*Activity*.
Return the records below from the line containing "8.16751 × 10^337 | 18 |" onward, exactly, through and including the last line.

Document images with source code
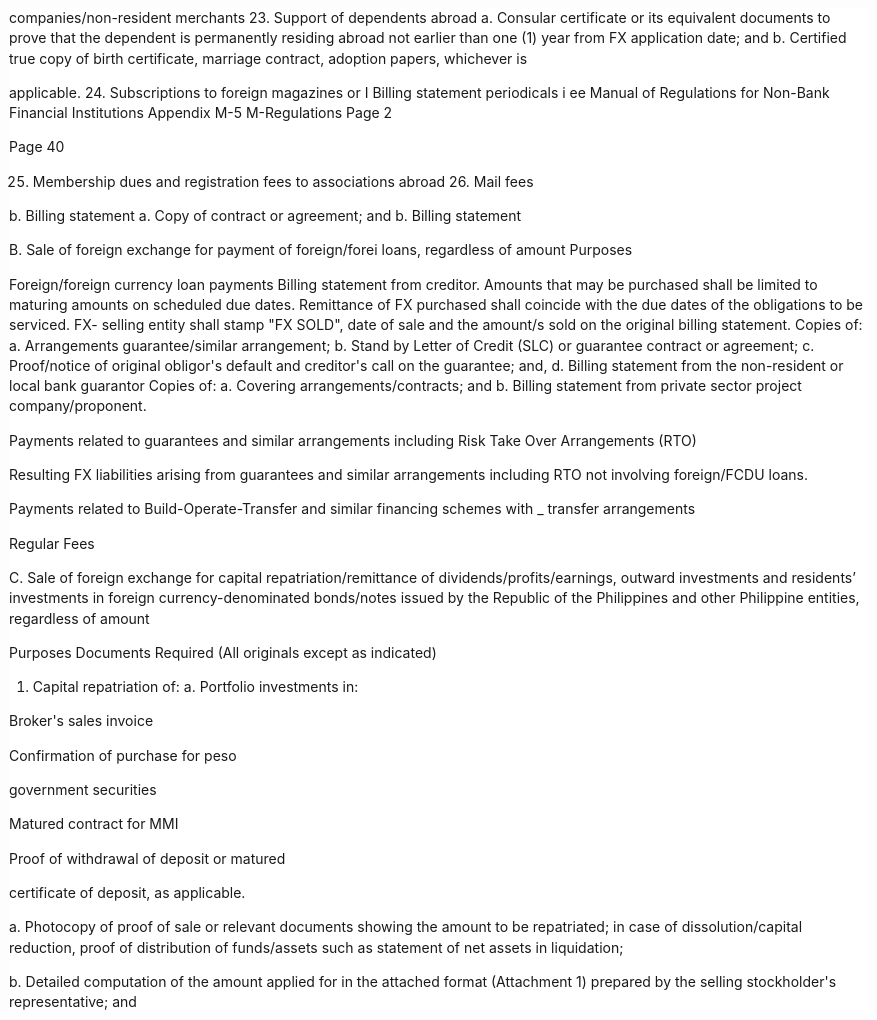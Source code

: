 companies/non-resident merchants 23. Support of dependents abroad a. Consular certificate or its equivalent documents to prove that the dependent is permanently residing abroad not earlier than one (1) year from FX application date; and b. Certified true copy of birth certificate, marriage contract, adoption papers, whichever is

applicable. 24. Subscriptions to foreign magazines or I Billing statement periodicals i ee Manual of Regulations for Non-Bank Financial Institutions Appendix M-5 M-Regulations Page 2

Page 40

25. Membership dues and registration fees to associations abroad 26. Mail fees

b. Billing statement a. Copy of contract or agreement; and b. Billing statement

B. Sale of foreign exchange for payment of foreign/forei loans, regardless of amount Purposes

Foreign/foreign currency loan payments Billing statement from creditor. Amounts that may be purchased shall be limited to maturing amounts on scheduled due dates. Remittance of FX purchased shall coincide with the due dates of the obligations to be serviced. FX- selling entity shall stamp "FX SOLD", date of sale and the amount/s sold on the original billing statement. Copies of: a. Arrangements guarantee/similar arrangement; b. Stand by Letter of Credit (SLC) or guarantee contract or agreement; c. Proof/notice of original obligor's default and creditor's call on the guarantee; and, d. Billing statement from the non-resident or local bank guarantor Copies of: a. Covering arrangements/contracts; and b. Billing statement from private sector project company/proponent.

Payments related to guarantees and similar arrangements including Risk Take Over Arrangements (RTO)

Resulting FX liabilities arising from guarantees and similar arrangements including RTO not involving foreign/FCDU loans.

Payments related to Build-Operate-Transfer and similar financing schemes with _ transfer arrangements

Regular Fees

C. Sale of foreign exchange for capital repatriation/remittance of dividends/profits/earnings, outward investments and residents’ investments in foreign currency-denominated bonds/notes issued by the Republic of the Philippines and other Philippine entities, regardless of amount

Purposes Documents Required (All originals except as indicated)

1. Capital repatriation of: a. Portfolio investments in:

Broker's sales invoice

Confirmation of purchase for peso

government securities

Matured contract for MMI

Proof of withdrawal of deposit or matured

certificate of deposit, as applicable.

a. Photocopy of proof of sale or relevant documents showing the amount to be repatriated; in case of dissolution/capital reduction, proof of distribution of funds/assets such as statement of net assets in liquidation;

b. Detailed computation of the amount applied for in the attached format (Attachment 1) prepared by the selling stockholder's representative; and
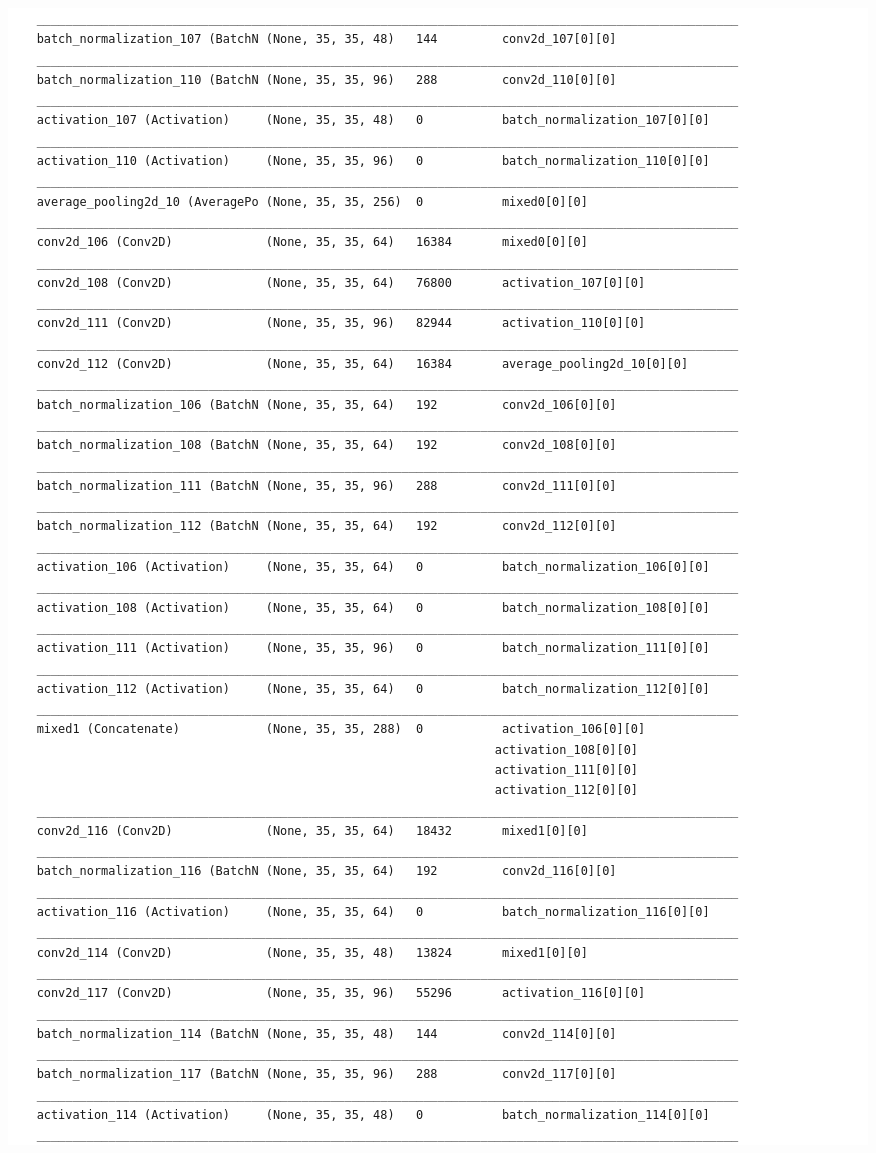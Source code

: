         __________________________________________________________________________________________________
        batch_normalization_107 (BatchN (None, 35, 35, 48)   144         conv2d_107[0][0]                 
        __________________________________________________________________________________________________
        batch_normalization_110 (BatchN (None, 35, 35, 96)   288         conv2d_110[0][0]                 
        __________________________________________________________________________________________________
        activation_107 (Activation)     (None, 35, 35, 48)   0           batch_normalization_107[0][0]    
        __________________________________________________________________________________________________
        activation_110 (Activation)     (None, 35, 35, 96)   0           batch_normalization_110[0][0]    
        __________________________________________________________________________________________________
        average_pooling2d_10 (AveragePo (None, 35, 35, 256)  0           mixed0[0][0]                     
        __________________________________________________________________________________________________
        conv2d_106 (Conv2D)             (None, 35, 35, 64)   16384       mixed0[0][0]                     
        __________________________________________________________________________________________________
        conv2d_108 (Conv2D)             (None, 35, 35, 64)   76800       activation_107[0][0]             
        __________________________________________________________________________________________________
        conv2d_111 (Conv2D)             (None, 35, 35, 96)   82944       activation_110[0][0]             
        __________________________________________________________________________________________________
        conv2d_112 (Conv2D)             (None, 35, 35, 64)   16384       average_pooling2d_10[0][0]       
        __________________________________________________________________________________________________
        batch_normalization_106 (BatchN (None, 35, 35, 64)   192         conv2d_106[0][0]                 
        __________________________________________________________________________________________________
        batch_normalization_108 (BatchN (None, 35, 35, 64)   192         conv2d_108[0][0]                 
        __________________________________________________________________________________________________
        batch_normalization_111 (BatchN (None, 35, 35, 96)   288         conv2d_111[0][0]                 
        __________________________________________________________________________________________________
        batch_normalization_112 (BatchN (None, 35, 35, 64)   192         conv2d_112[0][0]                 
        __________________________________________________________________________________________________
        activation_106 (Activation)     (None, 35, 35, 64)   0           batch_normalization_106[0][0]    
        __________________________________________________________________________________________________
        activation_108 (Activation)     (None, 35, 35, 64)   0           batch_normalization_108[0][0]    
        __________________________________________________________________________________________________
        activation_111 (Activation)     (None, 35, 35, 96)   0           batch_normalization_111[0][0]    
        __________________________________________________________________________________________________
        activation_112 (Activation)     (None, 35, 35, 64)   0           batch_normalization_112[0][0]    
        __________________________________________________________________________________________________
        mixed1 (Concatenate)            (None, 35, 35, 288)  0           activation_106[0][0]             
                                                                        activation_108[0][0]             
                                                                        activation_111[0][0]             
                                                                        activation_112[0][0]             
        __________________________________________________________________________________________________
        conv2d_116 (Conv2D)             (None, 35, 35, 64)   18432       mixed1[0][0]                     
        __________________________________________________________________________________________________
        batch_normalization_116 (BatchN (None, 35, 35, 64)   192         conv2d_116[0][0]                 
        __________________________________________________________________________________________________
        activation_116 (Activation)     (None, 35, 35, 64)   0           batch_normalization_116[0][0]    
        __________________________________________________________________________________________________
        conv2d_114 (Conv2D)             (None, 35, 35, 48)   13824       mixed1[0][0]                     
        __________________________________________________________________________________________________
        conv2d_117 (Conv2D)             (None, 35, 35, 96)   55296       activation_116[0][0]             
        __________________________________________________________________________________________________
        batch_normalization_114 (BatchN (None, 35, 35, 48)   144         conv2d_114[0][0]                 
        __________________________________________________________________________________________________
        batch_normalization_117 (BatchN (None, 35, 35, 96)   288         conv2d_117[0][0]                 
        __________________________________________________________________________________________________
        activation_114 (Activation)     (None, 35, 35, 48)   0           batch_normalization_114[0][0]    
        __________________________________________________________________________________________________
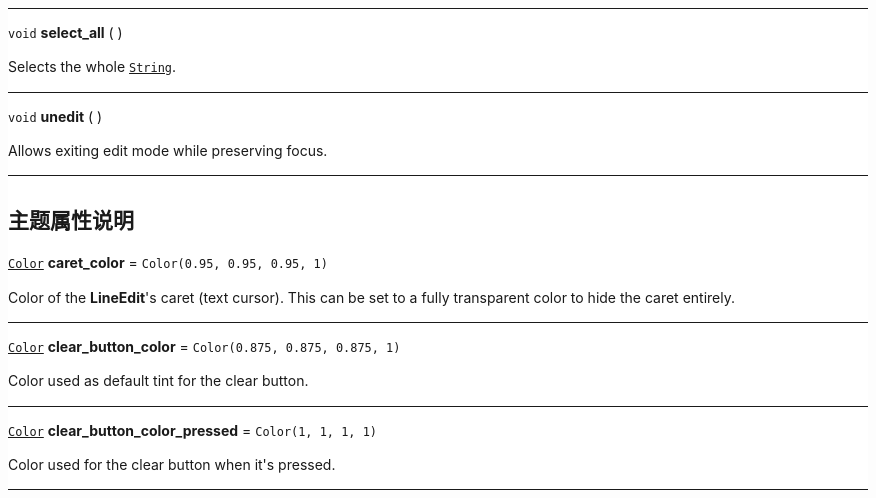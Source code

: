 







---

<div id="_class_lineedit_method_select_all"></div>

`void` **select_all** ( )<div id="class_lineedit_method_select_all"></div>

Selects the whole [`String`](class_string.md).



---

<div id="_class_lineedit_method_unedit"></div>

`void` **unedit** ( )<div id="class_lineedit_method_unedit"></div>

Allows exiting edit mode while preserving focus.



---

## 主题属性说明

<div id="_class_lineedit_theme_color_caret_color"></div>

[`Color`](class_color.md) **caret_color** = ``Color(0.95, 0.95, 0.95, 1)`` <div id="class_lineedit_theme_color_caret_color"></div>

Color of the **LineEdit**'s caret (text cursor). This can be set to a fully transparent color to hide the caret entirely.



---

<div id="_class_lineedit_theme_color_clear_button_color"></div>

[`Color`](class_color.md) **clear_button_color** = ``Color(0.875, 0.875, 0.875, 1)`` <div id="class_lineedit_theme_color_clear_button_color"></div>

Color used as default tint for the clear button.



---

<div id="_class_lineedit_theme_color_clear_button_color_pressed"></div>

[`Color`](class_color.md) **clear_button_color_pressed** = ``Color(1, 1, 1, 1)`` <div id="class_lineedit_theme_color_clear_button_color_pressed"></div>

Color used for the clear button when it's pressed.



---

<div id="_class_lineedit_theme_color_font_color"></div>
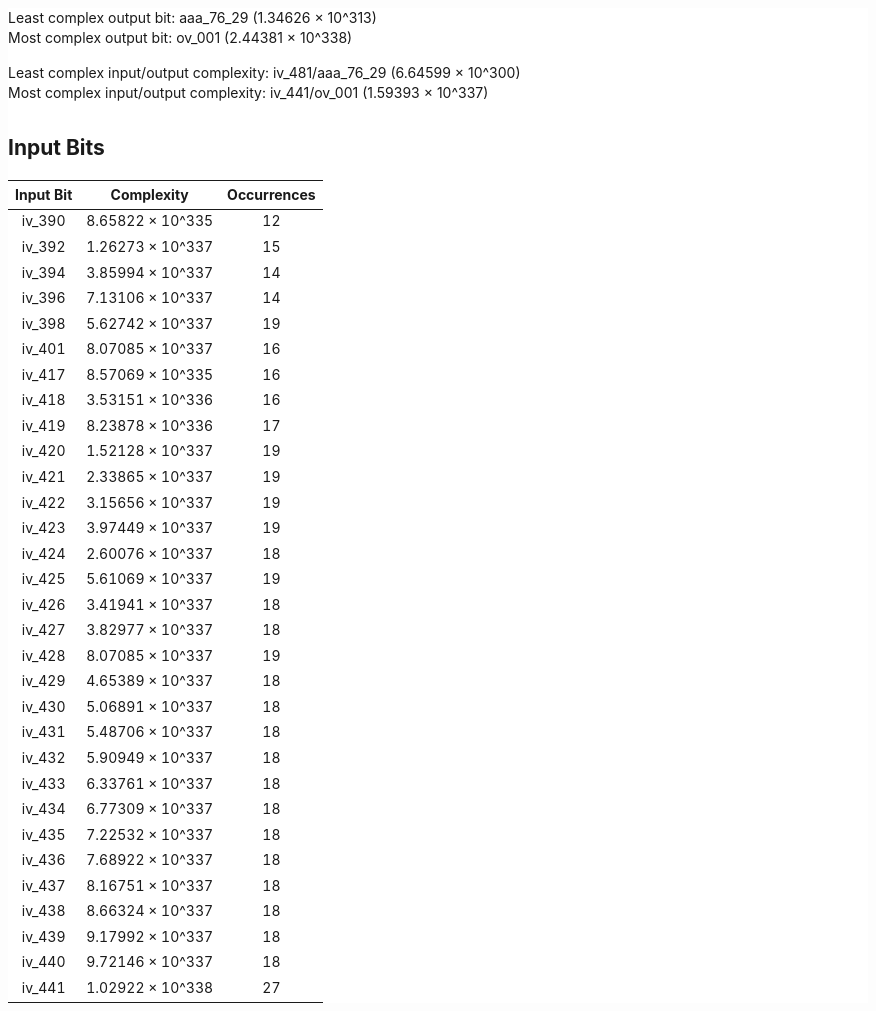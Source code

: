 Least complex output bit: aaa_76_29 (1.34626 × 10^313)  
Most complex output bit: ov_001 (2.44381 × 10^338)

Least complex input/output complexity: iv_481/aaa_76_29 (6.64599 × 10^300)  
Most complex input/output complexity: iv_441/ov_001 (1.59393 × 10^337)

## Input Bits

| Input Bit | Complexity | Occurrences |
|:---------:|:----------:|:-----------:|
| iv_390 | 8.65822 × 10^335 | 12 |
| iv_392 | 1.26273 × 10^337 | 15 |
| iv_394 | 3.85994 × 10^337 | 14 |
| iv_396 | 7.13106 × 10^337 | 14 |
| iv_398 | 5.62742 × 10^337 | 19 |
| iv_401 | 8.07085 × 10^337 | 16 |
| iv_417 | 8.57069 × 10^335 | 16 |
| iv_418 | 3.53151 × 10^336 | 16 |
| iv_419 | 8.23878 × 10^336 | 17 |
| iv_420 | 1.52128 × 10^337 | 19 |
| iv_421 | 2.33865 × 10^337 | 19 |
| iv_422 | 3.15656 × 10^337 | 19 |
| iv_423 | 3.97449 × 10^337 | 19 |
| iv_424 | 2.60076 × 10^337 | 18 |
| iv_425 | 5.61069 × 10^337 | 19 |
| iv_426 | 3.41941 × 10^337 | 18 |
| iv_427 | 3.82977 × 10^337 | 18 |
| iv_428 | 8.07085 × 10^337 | 19 |
| iv_429 | 4.65389 × 10^337 | 18 |
| iv_430 | 5.06891 × 10^337 | 18 |
| iv_431 | 5.48706 × 10^337 | 18 |
| iv_432 | 5.90949 × 10^337 | 18 |
| iv_433 | 6.33761 × 10^337 | 18 |
| iv_434 | 6.77309 × 10^337 | 18 |
| iv_435 | 7.22532 × 10^337 | 18 |
| iv_436 | 7.68922 × 10^337 | 18 |
| iv_437 | 8.16751 × 10^337 | 18 |
| iv_438 | 8.66324 × 10^337 | 18 |
| iv_439 | 9.17992 × 10^337 | 18 |
| iv_440 | 9.72146 × 10^337 | 18 |
| iv_441 | 1.02922 × 10^338 | 27 |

*Your solution*.
| iv_437 | 8.16751 × 10^337 | 18 |
| iv_438 | 8.66324 × 10^337 | 18 |
| iv_439 | 9.17992 × 10^337 | 18 |
| iv_440 | 9.72146 × 10^337 | 18 |
| iv_441 | 1.02922 × 10^338 | 27 |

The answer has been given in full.